*WORK ITEM*: In the entries that follow, how many lines contain "optimization"? Answer with the number only.

##### DATA UNDER STUDY

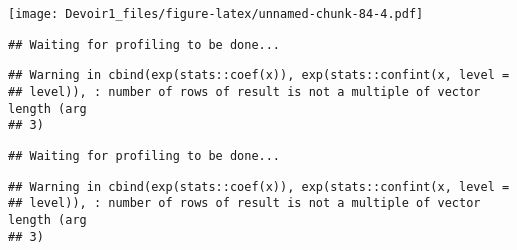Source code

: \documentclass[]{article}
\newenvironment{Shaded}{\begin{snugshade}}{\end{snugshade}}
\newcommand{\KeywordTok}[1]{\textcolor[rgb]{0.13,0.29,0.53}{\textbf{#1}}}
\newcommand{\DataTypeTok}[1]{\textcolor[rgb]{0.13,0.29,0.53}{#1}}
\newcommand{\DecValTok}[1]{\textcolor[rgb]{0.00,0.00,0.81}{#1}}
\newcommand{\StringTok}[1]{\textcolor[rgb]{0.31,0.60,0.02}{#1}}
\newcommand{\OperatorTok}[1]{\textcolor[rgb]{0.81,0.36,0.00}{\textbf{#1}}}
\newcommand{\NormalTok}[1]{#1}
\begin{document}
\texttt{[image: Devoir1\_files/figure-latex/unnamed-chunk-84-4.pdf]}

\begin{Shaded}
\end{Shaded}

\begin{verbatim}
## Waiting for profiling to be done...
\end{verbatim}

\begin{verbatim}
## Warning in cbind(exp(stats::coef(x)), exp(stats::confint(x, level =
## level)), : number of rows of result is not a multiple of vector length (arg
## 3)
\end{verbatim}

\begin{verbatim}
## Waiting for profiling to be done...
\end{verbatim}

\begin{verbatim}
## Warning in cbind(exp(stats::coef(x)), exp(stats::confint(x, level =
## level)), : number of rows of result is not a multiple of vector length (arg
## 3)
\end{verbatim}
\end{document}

##########
##### DATA UNDER STUDY

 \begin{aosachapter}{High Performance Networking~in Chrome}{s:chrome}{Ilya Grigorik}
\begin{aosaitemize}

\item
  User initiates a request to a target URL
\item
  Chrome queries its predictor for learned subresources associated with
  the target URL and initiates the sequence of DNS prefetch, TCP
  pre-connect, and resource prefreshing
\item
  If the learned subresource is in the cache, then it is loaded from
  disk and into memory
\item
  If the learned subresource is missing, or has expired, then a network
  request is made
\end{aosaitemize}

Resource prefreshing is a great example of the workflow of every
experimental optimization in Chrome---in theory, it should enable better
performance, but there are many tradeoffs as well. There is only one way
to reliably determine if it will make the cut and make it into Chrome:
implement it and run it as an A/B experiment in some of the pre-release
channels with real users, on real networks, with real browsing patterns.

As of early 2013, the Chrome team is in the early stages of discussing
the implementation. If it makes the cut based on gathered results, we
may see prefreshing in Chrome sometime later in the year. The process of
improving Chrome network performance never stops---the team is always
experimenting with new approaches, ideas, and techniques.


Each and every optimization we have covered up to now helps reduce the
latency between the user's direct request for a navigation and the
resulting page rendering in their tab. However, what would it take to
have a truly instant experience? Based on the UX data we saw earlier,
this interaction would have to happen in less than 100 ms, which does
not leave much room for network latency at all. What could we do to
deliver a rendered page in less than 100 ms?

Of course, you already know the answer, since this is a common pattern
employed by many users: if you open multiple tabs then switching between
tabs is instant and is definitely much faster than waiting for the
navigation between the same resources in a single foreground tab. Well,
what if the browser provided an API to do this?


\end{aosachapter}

##########
##### DATA UNDER STUDY

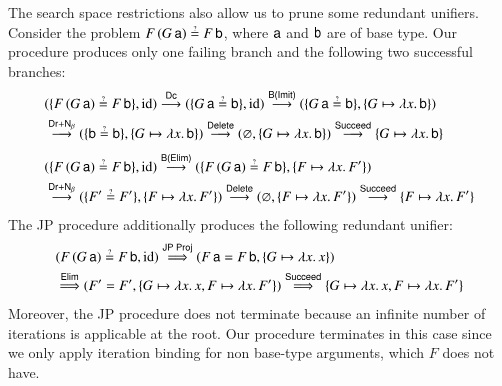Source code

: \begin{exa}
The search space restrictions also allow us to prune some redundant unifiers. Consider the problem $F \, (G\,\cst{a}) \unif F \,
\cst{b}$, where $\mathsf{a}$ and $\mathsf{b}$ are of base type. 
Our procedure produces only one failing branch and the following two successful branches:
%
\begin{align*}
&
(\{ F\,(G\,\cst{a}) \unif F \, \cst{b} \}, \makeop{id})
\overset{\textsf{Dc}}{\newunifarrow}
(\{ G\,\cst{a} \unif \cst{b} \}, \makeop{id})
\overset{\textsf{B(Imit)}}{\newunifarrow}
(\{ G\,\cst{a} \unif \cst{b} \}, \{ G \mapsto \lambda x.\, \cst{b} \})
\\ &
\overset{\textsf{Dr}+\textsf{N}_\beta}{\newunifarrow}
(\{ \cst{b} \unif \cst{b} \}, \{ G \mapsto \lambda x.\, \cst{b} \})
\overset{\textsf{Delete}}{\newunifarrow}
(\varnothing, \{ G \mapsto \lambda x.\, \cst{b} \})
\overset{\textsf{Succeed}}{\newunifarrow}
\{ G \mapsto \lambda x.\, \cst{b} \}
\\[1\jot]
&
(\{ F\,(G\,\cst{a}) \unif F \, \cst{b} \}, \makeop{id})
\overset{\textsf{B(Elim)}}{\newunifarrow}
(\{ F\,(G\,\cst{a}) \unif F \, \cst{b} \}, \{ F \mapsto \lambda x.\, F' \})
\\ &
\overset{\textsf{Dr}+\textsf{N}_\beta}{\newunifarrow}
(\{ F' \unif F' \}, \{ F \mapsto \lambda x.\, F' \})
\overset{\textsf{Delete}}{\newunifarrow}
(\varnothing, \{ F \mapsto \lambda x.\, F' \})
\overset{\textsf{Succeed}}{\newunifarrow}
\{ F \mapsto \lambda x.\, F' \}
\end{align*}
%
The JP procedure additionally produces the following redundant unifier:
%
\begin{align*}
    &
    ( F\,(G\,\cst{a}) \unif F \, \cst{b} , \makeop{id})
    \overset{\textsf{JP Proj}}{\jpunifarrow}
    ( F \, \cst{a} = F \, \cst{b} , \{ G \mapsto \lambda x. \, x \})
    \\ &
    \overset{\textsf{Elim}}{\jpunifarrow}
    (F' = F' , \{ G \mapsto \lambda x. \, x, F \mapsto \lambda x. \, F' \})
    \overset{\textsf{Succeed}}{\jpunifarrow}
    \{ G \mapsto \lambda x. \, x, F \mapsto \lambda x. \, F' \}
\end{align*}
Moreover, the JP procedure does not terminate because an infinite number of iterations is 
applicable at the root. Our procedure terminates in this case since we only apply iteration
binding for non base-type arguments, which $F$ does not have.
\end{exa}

##########

*EXERCISE ANSWER*: 2